Exercise prompt: If a line in the entries below includes "that", pick it out and copy it.

====== Records shown ======

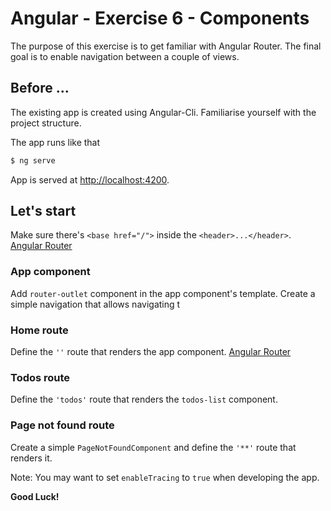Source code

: # Angular - Exercise 6 - Components
The purpose of this exercise is to get familiar with Angular Router.
The final goal is to enable navigation between a couple of views.

## Before ...
The existing app is created using Angular-Cli. Familiarise yourself with the project structure.

The app runs like that
```bash
$ ng serve
```

App is served at [http://localhost:4200](http://localhost:4200).

## Let's start
Make sure there's `<base href="/">` inside the `<header>...</header>`.
[Angular Router](https://angular.io/guide/router#base-href)

### App component
Add `router-outlet` component in the app component's template. 
Create a simple navigation that allows navigating t

### Home route
Define the `''` route that renders the app component.
[Angular Router](https://angular.io/guide/router#define-routes)

### Todos route
Define the `'todos'` route that renders the `todos-list` component.

### Page not found route
Create a simple `PageNotFoundComponent` and define the `'**'` route that renders it.

Note: You may want to set `enableTracing` to `true` when developing the app. 

**Good Luck!**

======

Written response:
The app runs like that
Create a simple navigation that allows navigating t
Define the `''` route that renders the app component.
Define the `'todos'` route that renders the `todos-list` component.
Create a simple `PageNotFoundComponent` and define the `'**'` route that renders it.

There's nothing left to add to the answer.